[Opening RECORD EXTRACTS section]

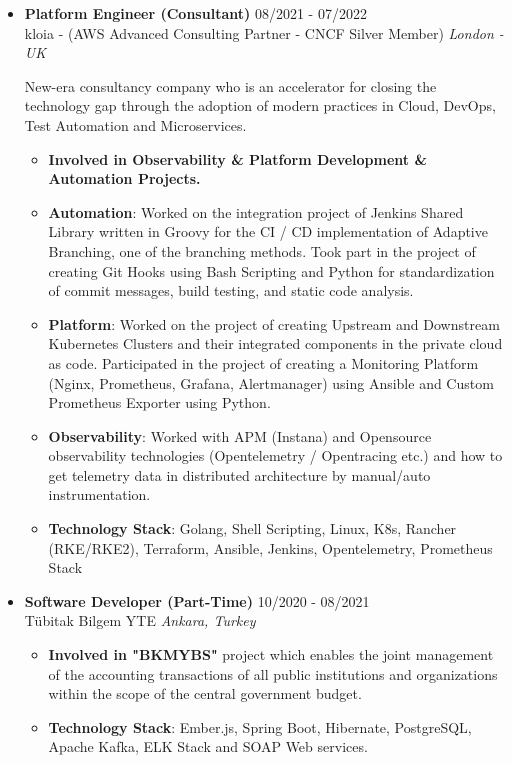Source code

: \documentclass[a4paper,10pt]{article}
\newcommand{\resumeSubheading}[4]{
  \vspace{-2pt}\item
    \textbf{#1} \hfill #2 \\
    {#3} \hfill \textit{#4} \vspace{-5pt}
}
\begin{document}
\begin{itemize}[leftmargin=0.5cm]
    \bigbreak
    \resumeSubheading
        {Platform Engineer (Consultant)}{08/2021 - 07/2022}
        {kloia - (AWS Advanced Consulting Partner - CNCF Silver Member)}{London - UK}
        
        {New-era consultancy company who is an accelerator for closing the technology gap through the adoption of modern practices in Cloud, DevOps, Test Automation and Microservices.}
        \begin{itemize}
            \item \textbf{Involved in Observability \& Platform Development \& Automation Projects.}
            \item \textbf{Automation}: Worked on the integration project of Jenkins Shared Library written in Groovy for the CI / CD implementation of Adaptive Branching, one of the branching methods. Took part in the project of creating Git Hooks using Bash Scripting and Python for standardization of commit messages, build testing, and static code analysis.
            \item \textbf{Platform}: Worked on the project of creating Upstream and Downstream Kubernetes Clusters and their integrated components in the private cloud as code. Participated in the project of creating a Monitoring Platform (Nginx, Prometheus, Grafana, Alertmanager) using Ansible and Custom Prometheus Exporter using Python.
            \item \textbf{Observability}: Worked with APM (Instana) and Opensource observability technologies (Opentelemetry / Opentracing etc.) and how to get telemetry data in distributed architecture by manual/auto instrumentation.
            \item \textbf{Technology Stack}: Golang, Shell Scripting, Linux, K8s, Rancher (RKE/RKE2), Terraform, Ansible, Jenkins, Opentelemetry, Prometheus Stack
        \end{itemize}
    \bigbreak
    \resumeSubheading
        {Software Developer (Part-Time)}{10/2020 - 08/2021}
        {Tübitak Bilgem YTE}{Ankara, Turkey}
        \begin{itemize}
            \item \textbf{Involved in "BKMYBS"} project which enables the joint management of the accounting transactions of all public institutions and organizations within the scope of the central government budget.
            \item \textbf{Technology Stack}: Ember.js, Spring Boot, Hibernate, PostgreSQL, Apache Kafka, ELK Stack and SOAP Web services.
        \end{itemize}
\end{itemize}
\end{document}
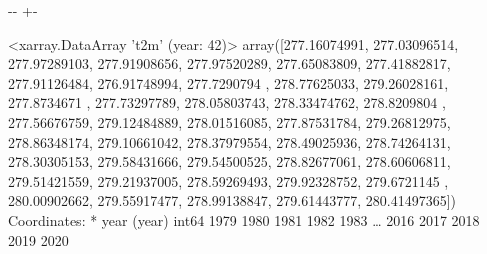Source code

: \documentclass[letterpaper,10pt,english]{sphinxmanual}
\newlength\nbsphinxcodecellspacing
\begin{document}
{
\begin{sphinxVerbatim}[commandchars=\\\{\}]
\llap{\color{nbsphinxin}[35]:\,\hspace{\fboxrule}\hspace{\fboxsep}}  
    \PYG{p}{[}\PYG{p}{]}  
                 
             
    \PYG{p}{[} \PYG{p}{]}   
\end{sphinxVerbatim}
}

{

\kern-\sphinxverbatimsmallskipamount\kern-\baselineskip
\kern+\FrameHeightAdjust\kern-\fboxrule
\vspace{\nbsphinxcodecellspacing}

\begin{sphinxVerbatim}[commandchars=\\\{\}]
\llap{\color{nbsphinxout}[35]:\,\hspace{\fboxrule}\hspace{\fboxsep}}<xarray.DataArray 't2m' (year: 42)>
array([277.16074991, 277.03096514, 277.97289103, 277.91908656,
       277.97520289, 277.65083809, 277.41882817, 277.91126484,
       276.91748994, 277.7290794 , 278.77625033, 279.26028161,
       277.8734671 , 277.73297789, 278.05803743, 278.33474762,
       278.8209804 , 277.56676759, 279.12484889, 278.01516085,
       277.87531784, 279.26812975, 278.86348174, 279.10661042,
       278.37979554, 278.49025936, 278.74264131, 278.30305153,
       279.58431666, 279.54500525, 278.82677061, 278.60606811,
       279.51421559, 279.21937005, 278.59269493, 279.92328752,
       279.6721145 , 280.00902662, 279.55917477, 278.99138847,
       279.61443777, 280.41497365])
Coordinates:
  * year     (year) int64 1979 1980 1981 1982 1983 {\ldots} 2016 2017 2018 2019 2020
\end{sphinxVerbatim}
}
\end{document}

[Closing RECORD EXTRACTS section]

WORK REQUEST:
Would you retype the lines above from the one with "Exporter using Python." down to the one with "central government budget.", word for word, both ends included and no other lines?

EXERCISE RESPONSE:
            \item \textbf{Platform}: Worked on the project of creating Upstream and Downstream Kubernetes Clusters and their integrated components in the private cloud as code. Participated in the project of creating a Monitoring Platform (Nginx, Prometheus, Grafana, Alertmanager) using Ansible and Custom Prometheus Exporter using Python.
            \item \textbf{Observability}: Worked with APM (Instana) and Opensource observability technologies (Opentelemetry / Opentracing etc.) and how to get telemetry data in distributed architecture by manual/auto instrumentation.
            \item \textbf{Technology Stack}: Golang, Shell Scripting, Linux, K8s, Rancher (RKE/RKE2), Terraform, Ansible, Jenkins, Opentelemetry, Prometheus Stack
        \end{itemize}
    \bigbreak
    \resumeSubheading
        {Software Developer (Part-Time)}{10/2020 - 08/2021}
        {Tübitak Bilgem YTE}{Ankara, Turkey}
        \begin{itemize}
            \item \textbf{Involved in "BKMYBS"} project which enables the joint management of the accounting transactions of all public institutions and organizations within the scope of the central government budget.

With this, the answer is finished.